O jogador-chave neste jogo de alto risco é a Baotou Steel Rare Earth (Group) Hi-Tech Co., situada na Mongólia Interior, a maior produtora mundial de terras raras em forma elementar.

A China impôs cotas de exportação de terras raras por três anos para fortalecer suas indústrias de alta tecnologia. O plano básico é o desenvolvimento de sofisticadas técnicas de fundição para as terras raras chinesas, em vez de apenas vender matérias-primas. Quando dominarem a tecnologia, as ações da Baotou Steel na bolsa de Xangai subirão de forma vertiginosa e imparável.

A Grande China, incluindo Taiwan, é a maior fabricante e montadora mundial de microchips, computadores e roteadores, a alma da Internet.

Portanto, este processo pode ser visto como mais um capítulo da renovação do capitalismo global a partir da Ásia, o desenvolvimento mais positivo nas últimas três décadas (não que tenham havido muitos).

Tenho nióbio e vou usá-lo

A China, o Japão, a Coréia do Sul, além da Alemanha, EUA, Rússia e França, todos na vanguarda das novas tecnologias, estão profundamente envolvidos no grande game de minerais.

A maior parte da população mundial não imagina que existe uma ligação entre a Samsung e o Salar de Uyuni, um deserto de sal espetacular no sul da Bolívia. No entanto, sucede que a Bolívia detém enormes quantidades de lítio.

Sem surpresa, portanto, quando de sua visita a Seul, a Coréia do Sul tratou de desenrolar um luxuoso tapete vermelho para o presidente Evo Morales. Afinal, Samsung, Hyundai, LG e outros gigantes industriais sul-coreanos sabem que o acesso ilimitado ao lítio é essencial para o controle do mercado mundial de baterias de notebook, telefones celulares e carros elétricos.

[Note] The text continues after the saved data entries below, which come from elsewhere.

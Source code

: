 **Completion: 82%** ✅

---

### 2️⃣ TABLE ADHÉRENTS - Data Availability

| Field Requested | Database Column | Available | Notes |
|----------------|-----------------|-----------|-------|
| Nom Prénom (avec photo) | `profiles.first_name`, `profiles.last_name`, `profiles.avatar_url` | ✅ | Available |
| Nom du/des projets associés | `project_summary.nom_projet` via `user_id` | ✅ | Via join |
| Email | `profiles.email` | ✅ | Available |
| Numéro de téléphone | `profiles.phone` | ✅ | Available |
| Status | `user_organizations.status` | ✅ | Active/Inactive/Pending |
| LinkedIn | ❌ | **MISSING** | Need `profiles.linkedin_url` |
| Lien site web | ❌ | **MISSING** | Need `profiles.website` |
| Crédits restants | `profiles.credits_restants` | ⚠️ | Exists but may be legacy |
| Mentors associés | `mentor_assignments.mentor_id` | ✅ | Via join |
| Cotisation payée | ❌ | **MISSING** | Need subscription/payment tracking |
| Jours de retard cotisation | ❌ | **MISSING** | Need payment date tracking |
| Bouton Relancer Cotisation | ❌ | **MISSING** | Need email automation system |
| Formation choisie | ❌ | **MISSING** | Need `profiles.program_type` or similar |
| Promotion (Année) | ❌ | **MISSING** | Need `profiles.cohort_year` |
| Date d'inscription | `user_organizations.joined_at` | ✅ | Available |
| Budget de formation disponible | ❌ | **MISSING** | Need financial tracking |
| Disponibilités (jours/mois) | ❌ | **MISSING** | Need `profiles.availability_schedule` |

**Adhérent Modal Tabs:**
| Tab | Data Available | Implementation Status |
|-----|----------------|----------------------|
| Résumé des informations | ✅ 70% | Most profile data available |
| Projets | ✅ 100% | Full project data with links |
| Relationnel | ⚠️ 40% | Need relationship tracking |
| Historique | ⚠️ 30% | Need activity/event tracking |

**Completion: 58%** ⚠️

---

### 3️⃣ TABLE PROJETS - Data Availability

A Coréia do Sul está profundamente envolvida em uma estratégia de investimento – sem tabus ideológicos – que lhe garanta o acesso sem restrições às terras raras.

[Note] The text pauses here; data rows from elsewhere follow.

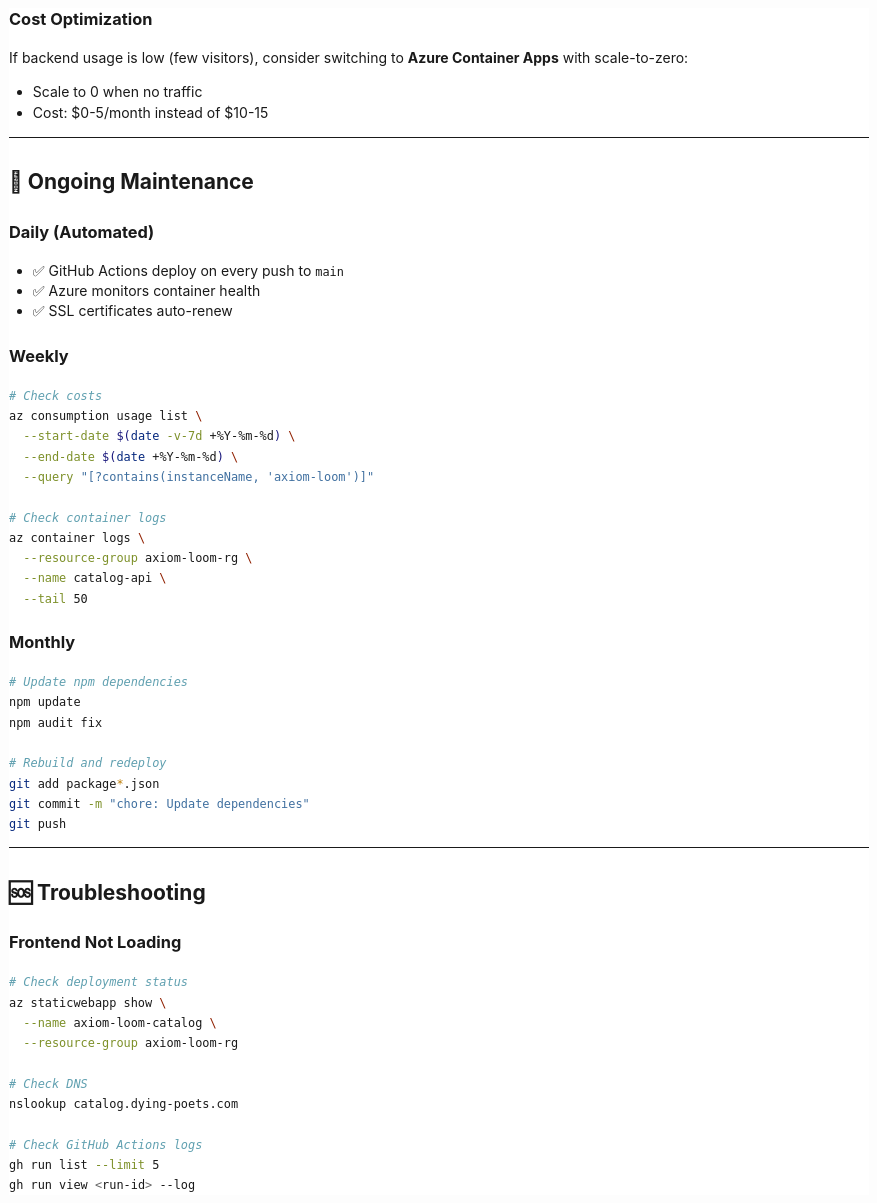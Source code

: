 ### Cost Optimization

If backend usage is low (few visitors), consider switching to **Azure Container Apps** with scale-to-zero:
- Scale to 0 when no traffic
- Cost: $0-5/month instead of $10-15

---

## 🔧 Ongoing Maintenance

### Daily (Automated)
- ✅ GitHub Actions deploy on every push to `main`
- ✅ Azure monitors container health
- ✅ SSL certificates auto-renew

### Weekly
```bash
# Check costs
az consumption usage list \
  --start-date $(date -v-7d +%Y-%m-%d) \
  --end-date $(date +%Y-%m-%d) \
  --query "[?contains(instanceName, 'axiom-loom')]"

# Check container logs
az container logs \
  --resource-group axiom-loom-rg \
  --name catalog-api \
  --tail 50
```

### Monthly
```bash
# Update npm dependencies
npm update
npm audit fix

# Rebuild and redeploy
git add package*.json
git commit -m "chore: Update dependencies"
git push
```

---

## 🆘 Troubleshooting

### Frontend Not Loading
```bash
# Check deployment status
az staticwebapp show \
  --name axiom-loom-catalog \
  --resource-group axiom-loom-rg

# Check DNS
nslookup catalog.dying-poets.com

# Check GitHub Actions logs
gh run list --limit 5
gh run view <run-id> --log
```

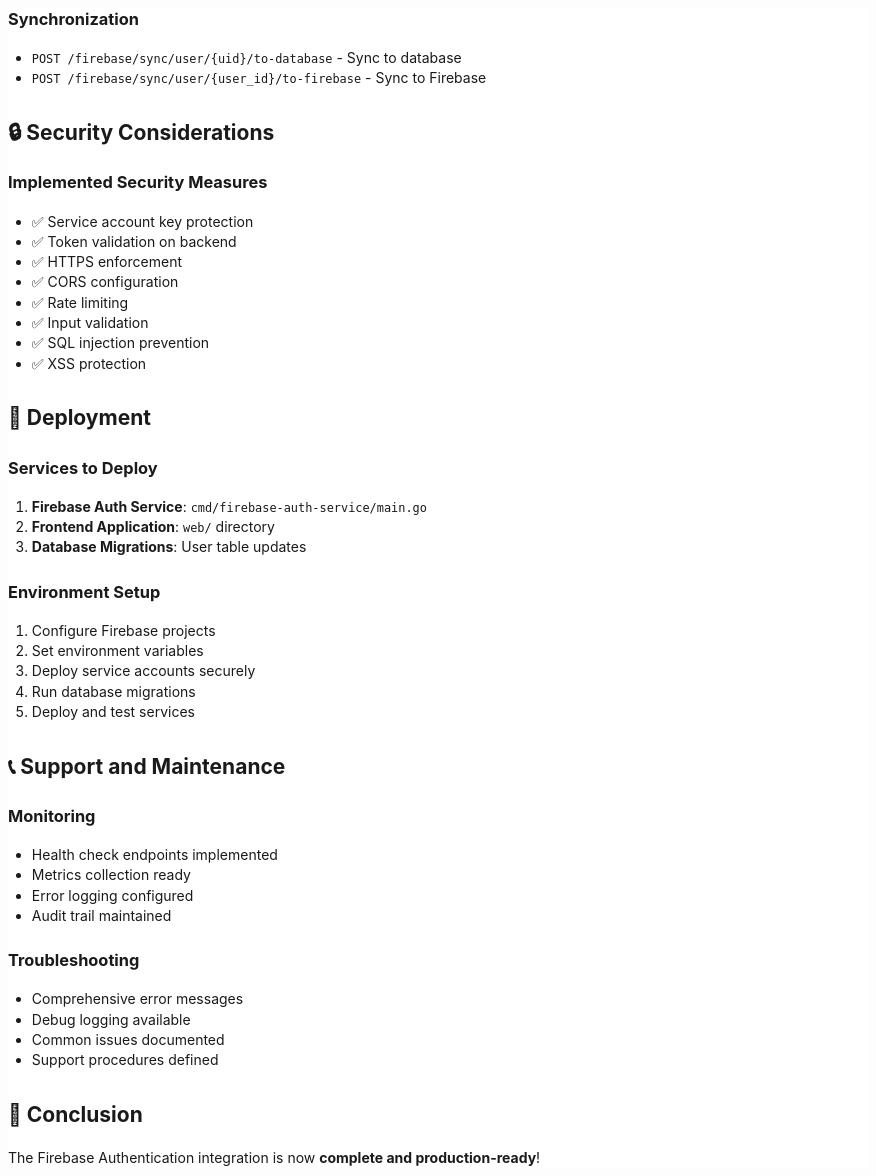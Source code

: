 ### Synchronization
- `POST /firebase/sync/user/{uid}/to-database` - Sync to database
- `POST /firebase/sync/user/{user_id}/to-firebase` - Sync to Firebase

## 🔒 Security Considerations

### Implemented Security Measures
- ✅ Service account key protection
- ✅ Token validation on backend
- ✅ HTTPS enforcement
- ✅ CORS configuration
- ✅ Rate limiting
- ✅ Input validation
- ✅ SQL injection prevention
- ✅ XSS protection

## 🚀 Deployment

### Services to Deploy
1. **Firebase Auth Service**: `cmd/firebase-auth-service/main.go`
2. **Frontend Application**: `web/` directory
3. **Database Migrations**: User table updates

### Environment Setup
1. Configure Firebase projects
2. Set environment variables
3. Deploy service accounts securely
4. Run database migrations
5. Deploy and test services

## 📞 Support and Maintenance

### Monitoring
- Health check endpoints implemented
- Metrics collection ready
- Error logging configured
- Audit trail maintained

### Troubleshooting
- Comprehensive error messages
- Debug logging available
- Common issues documented
- Support procedures defined

## 🎉 Conclusion

The Firebase Authentication integration is now **complete and production-ready**!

Praticamente toda a eletrônica avançada dos EUA depende das terras raras. No ano passado, o DOE (Ministério da Energia) listou cinco metais-chave, os mais importantes para a produção de energia limpa: disprósio, neodímio, térbio, európio e ítrio. Todos são essenciais para a produção de veículos híbridos e fibras ópticas, por exemplo.

Em 2025, os Estados Unidos dependerão essencialmente da China para aceder a estas terras raras. Nestas circunstâncias, que opções existem? Há três possibilidades: desenvolver substitutos; aumentar a reciclagem; ou aumentar a produção local de terras raras, por exemplo, investindo US$ 500 milhões em uma mina gigante na Califórnia.

Do ponto de vista do Pentágono, as terras raras metálicas são os insumos mais decisivos e dos quais o vasto complexo industrial-militar estadunidense depende para a construção de motores de aeronaves e mísseis. Novamente, o único fornecedor mundial é a China.

A União Europeia, por sua vez, tem também sua própria lista de minérios de extrema importância, que incluem o cobalto (usado em baterias para telefones celulares), o paládio (para dessalinização), o magnésio (usado em refinarias e usinas de aço); a fluorita (para a indústria química) e o nióbio (que tem 92% da produção mundial concentrada no Brasil).

O mito do livre-mercado não se aplica a recursos naturais essenciais. A China determina a tendência neste ramo, impondo quotas de exportação de terras raras. Nos dias que correm, os Estados estão a lutar encarniçadamente para tentar diversificar os seus fornecedores – o que está a ocorrer quando os sul-coeranos se põem a cortejar os bolivianos.

Os japoneses, por exemplo, que sabem que o lítio, o tantálio, o germânio e cada uma das dezessete terras raras é essencial para a produção dos badulaques eletrônicos high-end de uso diário, de veículos híbridos e indústrias de precisão, estão preocupados com a idéia de um quase monopólio chinês. Assim, embarcaram em um turbulento périplo global, do Vietnã à África do Sul, passando pela Tanzânia e Cazaquistão, para diversificar o seu acesso e garantir o seu abastecimento, antes que a Coreia do Sul ou até mesmo própria China cheguem a esses países.

Bem vindo ao mundo pós-digital, no qual a política externa não será ditada pelas necessidades de petróleo e gás, e sim de lítio, cobalto e nióbio.